Here is my sample 1/1250 was not really fast enough. I was at F8 due to 800mm. So that left me with ISO 2000 (manual) and it was underexposed so I've had to push the shadows. Perhaps the correct ISO would have been 3200 or 6400

. Maybe this new "smart" camera would have focused on the eyes but given the speed of movement I somehow doubt it - for sure my 1DX2 won't refocus as fast as this bird moves, so I'm dependent on luck with 14 FPS. Remember the new 1DX2 ad demonstrating "fast" AF with an otter running (plodding) straight towards the camera. Apparently Nikon does much better but I doubt it would be that much better here.

Jack


----------



## mpb001 (Jan 25, 2019)

I thought the whole idea of M4/3 was the smaller form factor? What happened to that idea?


----------



## raptor3x (Jan 25, 2019)

Aglet said:


> I don't think it'll "tank" but it's not going to be a huge seller at that price when it has to compete with all the APSC & FF gear out there which are also very capable now.
> 
> I think it's niche will be rugged reportage and wildlife use where it can deliver adequate image quality in a smaller lighter package which will be up to the job in any weather. Not a big number in marketing but how many high end bodies does any mfr sell compared to their mainstream models? Existing MFT pro's who've been wishing for something a bit more beefy may be able justify adding this to their kit.

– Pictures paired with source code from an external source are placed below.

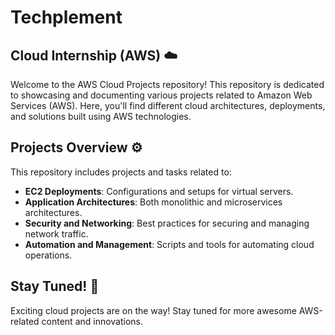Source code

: # Techplement
## Cloud Internship (AWS) ☁️

Welcome to the AWS Cloud Projects repository! This repository is dedicated to showcasing and documenting various projects related to Amazon Web Services (AWS). Here, you'll find different cloud architectures, deployments, and solutions built using AWS technologies.

## Projects Overview ⚙️

This repository includes projects and tasks related to:

- **EC2 Deployments**: Configurations and setups for virtual servers.
- **Application Architectures**: Both monolithic and microservices architectures.
- **Security and Networking**: Best practices for securing and managing network traffic.
- **Automation and Management**: Scripts and tools for automating cloud operations.

## Stay Tuned! 🌟
Exciting cloud projects are on the way! Stay tuned for more awesome AWS-related content and innovations.

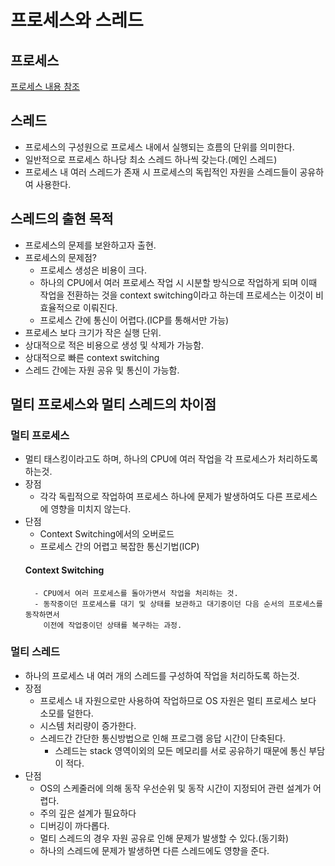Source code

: # 프로세스와 스레드
## 프로세스
<a href="C:\Users\dbe12\OneDrive\바탕 화면\review\java\쓰레드\프로그램과 프로세스.md"> 프로세스 내용 참조</a>

## 스레드
- 프로세스의 구성원으로 프로세스 내에서 실행되는 흐름의 단위를 의미한다.
- 일반적으로 프로세스 하나당 최소 스레드 하나씩 갖는다.(메인 스레드)
- 프로세스 내 여러 스레드가 존재 시 프로세스의 독립적인 자원을 스레드들이 공유하여 사용한다.

## 스레드의 출현 목적
- 프로세스의 문제를 보완하고자 출현.
- 프로세스의 문제점?
    - 프로세스 생성은 비용이 크다.
    - 하나의 CPU에서 여러 프로세스 작업 시 시분할 방식으로 작업하게 되며 이때 작업을 전환하는 것을 context switching이라고 하는데 프로세스는 이것이 비효율적으로 이뤄진다.
    - 프로세스 간에 통신이 어렵다.(ICP를 통해서만 가능)
- 프로세스 보다 크기가 작은 실행 단위.
- 상대적으로 적은 비용으로 생성 및 삭제가 가능함.
- 상대적으로 빠른 context switching
- 스레드 간에는 자원 공유 및 통신이 가능함.

## 멀티 프로세스와 멀티 스레드의 차이점
### 멀티 프로세스
- 멀티 태스킹이라고도 하며, 하나의 CPU에 여러 작업을 각 프로세스가 처리하도록 하는것.
- 장점
    - 각각 독립적으로 작업하여 프로세스 하나에 문제가 발생하여도 다른 프로세스에 영향을 미치지 않는다.
- 단점
    - Context Switching에서의 오버로드
    - 프로세스 간의 어렵고 복잡한 통신기법(ICP)
    #### Context Switching
        - CPU에서 여러 프로세스를 돌아가면서 작업을 처리하는 것.
        - 동작중이던 프로세스를 대기 및 상태를 보관하고 대기중이던 다음 순서의 프로세스를 동작하면서
          이전에 작업중이던 상태를 복구하는 과정.
          
### 멀티 스레드
- 하나의 프로세스 내 여러 개의 스레드를 구성하여 작업을 처리하도록 하는것.
- 장점
    - 프로세스 내 자원으로만 사용하여 작업하므로 OS 자원은 멀티 프로세스 보다 소모를 덜한다.
    - 시스템 처리량이 증가한다.
    - 스레드간 간단한 통신방법으로 인해 프로그램 응답 시간이 단축된다.
        - 스레드는 stack 영역이외의 모든 메모리를 서로 공유하기 때문에 통신 부담이 적다.
- 단점
    - OS의 스케줄러에 의해 동작 우선순위 및 동작 시간이 지정되어 관련 설계가 어렵다.
    - 주의 깊은 설계가 필요하다
    - 디버깅이 까다롭다.
    - 멀티 스레드의 경우 자원 공유로 인해 문제가 발생할 수 있다.(동기화)
    - 하나의 스레드에 문제가 발생하면 다른 스레드에도 영향을 준다.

The problem is it offers almost nothing over the existing E-M1ii at nearly triple the current street price. The E-M1ii is smaller, has the same same, same AF system, same excellent weather sealing, same EVF, same drive modes. The only thing the E-M1X offers is the integrated grip and a, to be blunt, relatively minor firmware update. Heck, in many ways it's inferior to the $1200 Panasonic G9. They did a good job with the subject tracking for cars and trains but the actual AF system is exactly the same. I had fully intended to buy this camera before release, but Olympus has apparently been sitting on their hands for the last two years. This camera would have been great had they released it alongside the E-M1ii in 2016, but releasing this for $3K in 2019 is an absolute disaster for Olympus.


----------



## Larsskv (Jan 25, 2019)

For those interested, Jared Polin did a preview of the camera after using it hands on. You can look it up on YouTube. 

Summarized, the AF seems to be very good indeed, but he wasn’t impressed by the image quality. The main issue is the lack of depth of field. He found lack of bokeh and background separation. Further the ISO performance is poor compared to FF cameras. Last, he didn’t like the EVF at all. He found it to be the worst he had seen in years, mainly because of the lack of resolution.


----------



## dak723 (Jan 25, 2019)

raptor3x said:


> The problem is it offers almost nothing over the existing E-M1ii at nearly triple the current street price. The E-M1ii is smaller, has the same same, same AF system, same excellent weather sealing, same EVF, same drive modes. The only thing the E-M1X offers is the integrated grip and a, to be blunt, relatively minor firmware update. Heck, in many ways it's inferior to the $1200 Panasonic G9. They did a good job with the subject tracking for cars and trains but the actual AF system is exactly the same. I had fully intended to buy this camera before release, but Olympus has apparently been sitting on their hands for the last two years. This camera would have been great had they released it alongside the E-M1ii in 2016, but releasing this for $3K in 2019 is an absolute disaster for Olympus.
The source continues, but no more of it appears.